The community-knowledge data temper these outcomes with a delivery problem. Rea and colleagues found that only 88 of 227 patients (39%) audited at a minor-burn facility had received appropriate first aid [34], and McCormack and colleagues found adequate initial first aid in only 22% of children [12]. The gap between efficacious first aid and delivered first aid is the recurring limiting factor on population-level outcome.
Controversies and Evidence Gaps¶
The single largest open question is the optimal cooling duration and temperature. The widely cited 20-minute prescription rests on cohort, animal, and human-model data rather than randomized comparison of durations. The 2022 International Liaison Committee on Resuscitation systematic review by Djärv and colleagues found no benefit for a cooling duration of 20 minutes or more compared with less than 20 minutes for the outcomes of size and depth of burn, re-epithelialization, or skin grafting, judged the evidence of very low certainty owing to limitations in study design, risk of bias, and indirectness, and concluded that the optimal duration of cooling remains unknown [10]. This sits in tension with the cohort and model evidence summarized above [4][5][6], and the divergence is not resolved.
A second gap is the inconsistency of international first-aid recommendations. Bennett and colleagues described considerable variation between international first-aid recommendations and an urgent need for internationally agreed, evidence-based burn first aid recommendations [13]. Allison's UK survey found wide variation in the basic approach to first aid and pre-hospital care of burns patients [29]. O'Leary and colleagues documented that this variation is compounded by misinformation reaching patients directly [28].

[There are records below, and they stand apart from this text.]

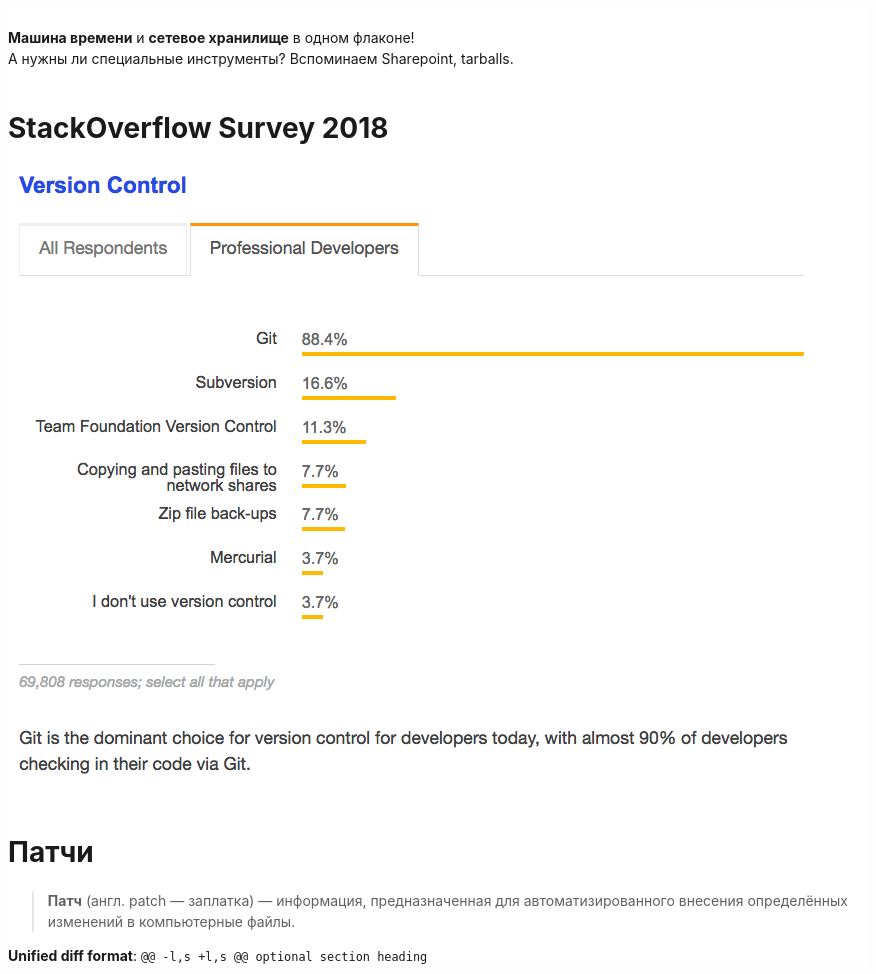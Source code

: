 \
__Машина времени__ и __сетевое хранилище__ в одном флаконе!\
А нужны ли специальные инструменты? Вспоминаем Sharepoint, tarballs.

# StackOverflow Survey 2018

![](./pix/stack-overflow-survey-2018.png)

# Патчи

> __Патч__ (англ. patch — заплатка) — информация, предназначенная для
автоматизированного внесения определённых изменений в компьютерные файлы.

__Unified diff format__: `@@ -l,s +l,s @@ optional section heading`
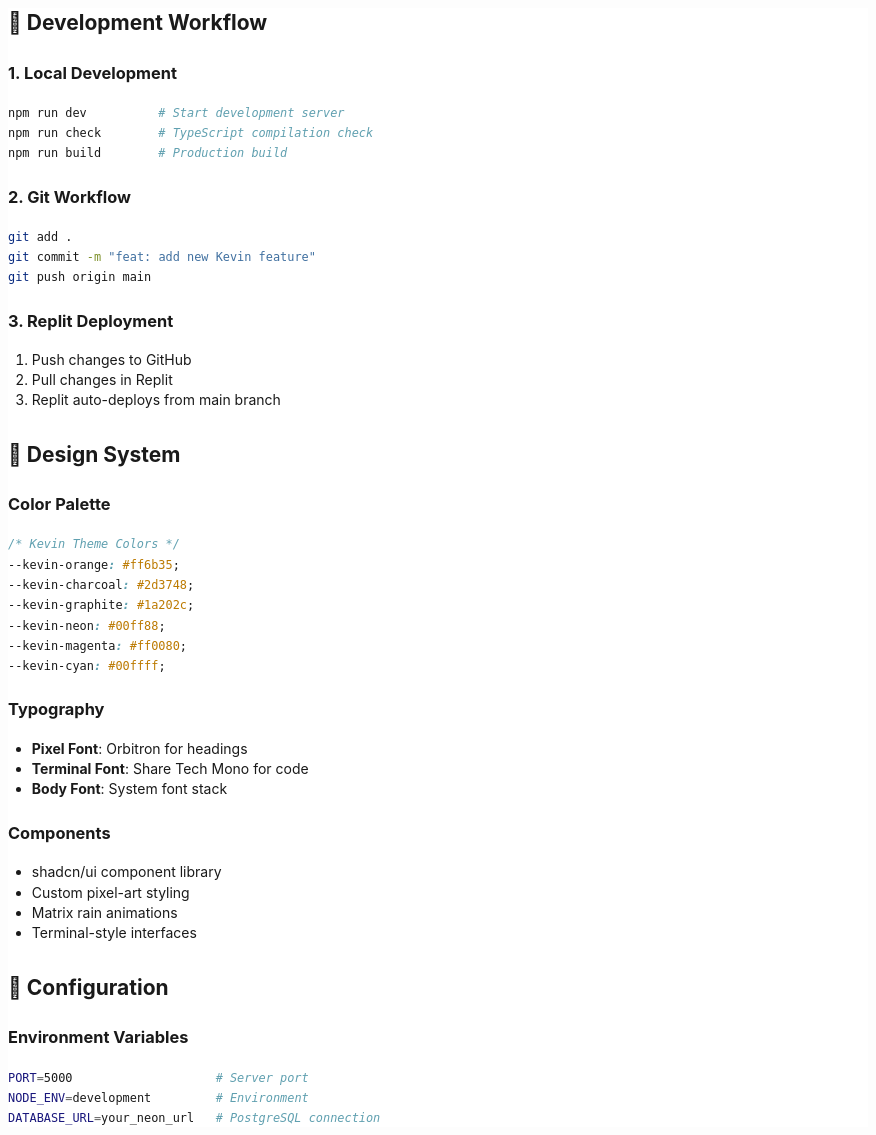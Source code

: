 ## 🎯 Development Workflow

### 1. Local Development
```bash
npm run dev          # Start development server
npm run check        # TypeScript compilation check
npm run build        # Production build
```

### 2. Git Workflow
```bash
git add .
git commit -m "feat: add new Kevin feature"
git push origin main
```

### 3. Replit Deployment
1. Push changes to GitHub
2. Pull changes in Replit
3. Replit auto-deploys from main branch

## 🎨 Design System

### Color Palette
```css
/* Kevin Theme Colors */
--kevin-orange: #ff6b35;
--kevin-charcoal: #2d3748;
--kevin-graphite: #1a202c;
--kevin-neon: #00ff88;
--kevin-magenta: #ff0080;
--kevin-cyan: #00ffff;
```

### Typography
- **Pixel Font**: Orbitron for headings
- **Terminal Font**: Share Tech Mono for code
- **Body Font**: System font stack

### Components
- shadcn/ui component library
- Custom pixel-art styling
- Matrix rain animations
- Terminal-style interfaces

## 🔧 Configuration

### Environment Variables
```bash
PORT=5000                    # Server port
NODE_ENV=development         # Environment
DATABASE_URL=your_neon_url   # PostgreSQL connection
```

A third unsettled area is the boundary between beneficial cooling and harm. Concern about hypothermia remains a perceived barrier to adequate cooling, and the protocol by Vayada and colleagues exists precisely to quantify hypothermia incidence after the 20-minute intervention [30]. The evidence that over-cooling provides no added benefit and that ice can deepen injury [3][32] means the therapeutic window has both a floor and a ceiling that are imperfectly defined, particularly in children and in large burns where the hypothermia risk concentrates [3][19].